Source information:
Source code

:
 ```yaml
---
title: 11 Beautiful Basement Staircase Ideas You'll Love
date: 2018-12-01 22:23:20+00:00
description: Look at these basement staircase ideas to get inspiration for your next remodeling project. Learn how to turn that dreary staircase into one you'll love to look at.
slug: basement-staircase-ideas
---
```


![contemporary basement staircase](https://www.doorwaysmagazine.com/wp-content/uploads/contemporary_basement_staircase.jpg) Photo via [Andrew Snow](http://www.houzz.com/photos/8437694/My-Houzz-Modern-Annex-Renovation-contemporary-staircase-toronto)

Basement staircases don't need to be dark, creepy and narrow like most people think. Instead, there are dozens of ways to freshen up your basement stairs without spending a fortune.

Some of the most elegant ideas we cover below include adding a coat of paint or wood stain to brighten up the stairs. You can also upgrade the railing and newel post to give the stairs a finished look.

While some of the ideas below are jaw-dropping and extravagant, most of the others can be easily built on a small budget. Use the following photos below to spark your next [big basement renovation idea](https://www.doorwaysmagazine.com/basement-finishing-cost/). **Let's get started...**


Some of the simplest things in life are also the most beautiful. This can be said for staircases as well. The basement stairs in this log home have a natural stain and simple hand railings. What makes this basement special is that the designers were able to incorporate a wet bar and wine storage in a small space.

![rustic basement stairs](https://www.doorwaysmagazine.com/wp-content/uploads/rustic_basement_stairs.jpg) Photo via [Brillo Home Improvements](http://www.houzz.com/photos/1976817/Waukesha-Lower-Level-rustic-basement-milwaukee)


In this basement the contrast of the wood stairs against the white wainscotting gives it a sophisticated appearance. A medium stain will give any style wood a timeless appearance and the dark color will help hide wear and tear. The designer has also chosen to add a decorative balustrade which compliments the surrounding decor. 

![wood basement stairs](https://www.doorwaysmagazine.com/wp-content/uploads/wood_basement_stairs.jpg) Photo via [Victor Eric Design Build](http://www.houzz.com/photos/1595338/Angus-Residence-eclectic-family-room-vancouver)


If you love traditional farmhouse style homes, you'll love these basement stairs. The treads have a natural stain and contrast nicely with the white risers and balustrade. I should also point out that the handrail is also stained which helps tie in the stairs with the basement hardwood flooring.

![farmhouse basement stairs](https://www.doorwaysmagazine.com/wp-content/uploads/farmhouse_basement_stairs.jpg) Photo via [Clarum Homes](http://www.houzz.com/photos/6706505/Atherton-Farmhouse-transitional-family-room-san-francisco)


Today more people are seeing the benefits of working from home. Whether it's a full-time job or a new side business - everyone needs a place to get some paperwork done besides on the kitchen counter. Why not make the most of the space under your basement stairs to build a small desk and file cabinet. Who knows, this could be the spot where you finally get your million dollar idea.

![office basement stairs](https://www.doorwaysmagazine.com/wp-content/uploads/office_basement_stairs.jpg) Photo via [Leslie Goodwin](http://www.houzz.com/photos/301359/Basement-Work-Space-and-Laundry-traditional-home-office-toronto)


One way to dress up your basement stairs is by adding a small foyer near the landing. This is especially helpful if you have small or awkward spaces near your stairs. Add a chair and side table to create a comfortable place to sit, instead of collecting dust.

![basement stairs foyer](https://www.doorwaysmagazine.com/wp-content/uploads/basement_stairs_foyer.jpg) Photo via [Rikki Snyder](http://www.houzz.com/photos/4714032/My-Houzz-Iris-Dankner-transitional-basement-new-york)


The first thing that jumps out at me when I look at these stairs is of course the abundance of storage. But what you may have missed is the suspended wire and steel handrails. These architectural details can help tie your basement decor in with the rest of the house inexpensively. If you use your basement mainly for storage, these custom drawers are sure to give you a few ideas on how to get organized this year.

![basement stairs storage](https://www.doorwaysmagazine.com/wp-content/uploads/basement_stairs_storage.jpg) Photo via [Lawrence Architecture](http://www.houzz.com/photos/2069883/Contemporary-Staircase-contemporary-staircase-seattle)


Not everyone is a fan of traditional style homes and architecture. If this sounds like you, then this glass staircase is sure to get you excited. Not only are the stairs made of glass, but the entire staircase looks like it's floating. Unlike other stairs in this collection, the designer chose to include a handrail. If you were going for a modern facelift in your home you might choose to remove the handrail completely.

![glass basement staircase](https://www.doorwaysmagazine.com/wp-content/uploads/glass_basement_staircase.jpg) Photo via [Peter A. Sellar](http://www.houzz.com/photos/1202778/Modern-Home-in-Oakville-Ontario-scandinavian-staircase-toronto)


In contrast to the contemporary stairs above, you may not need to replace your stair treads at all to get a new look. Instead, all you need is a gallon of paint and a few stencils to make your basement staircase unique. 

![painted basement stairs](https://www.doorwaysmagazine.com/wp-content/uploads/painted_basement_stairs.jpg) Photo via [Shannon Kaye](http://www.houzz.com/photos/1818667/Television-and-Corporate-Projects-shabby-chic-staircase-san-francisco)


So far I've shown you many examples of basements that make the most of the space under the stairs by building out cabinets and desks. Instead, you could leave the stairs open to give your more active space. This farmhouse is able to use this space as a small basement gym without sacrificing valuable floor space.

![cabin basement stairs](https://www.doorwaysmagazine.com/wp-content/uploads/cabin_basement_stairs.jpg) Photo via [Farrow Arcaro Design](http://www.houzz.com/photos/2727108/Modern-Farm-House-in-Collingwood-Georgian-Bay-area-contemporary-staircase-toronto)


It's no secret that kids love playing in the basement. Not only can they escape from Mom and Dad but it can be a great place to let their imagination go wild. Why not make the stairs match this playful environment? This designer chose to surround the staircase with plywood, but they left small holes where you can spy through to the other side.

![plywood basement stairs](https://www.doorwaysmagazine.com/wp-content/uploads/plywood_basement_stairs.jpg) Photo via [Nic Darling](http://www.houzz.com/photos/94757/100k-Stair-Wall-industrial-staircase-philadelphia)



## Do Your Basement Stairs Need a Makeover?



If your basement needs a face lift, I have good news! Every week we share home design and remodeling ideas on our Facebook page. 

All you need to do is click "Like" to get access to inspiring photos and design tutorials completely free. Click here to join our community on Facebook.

Exercise: Each line of the data that contains "family" should be counted; please give only the number.

Result below: 2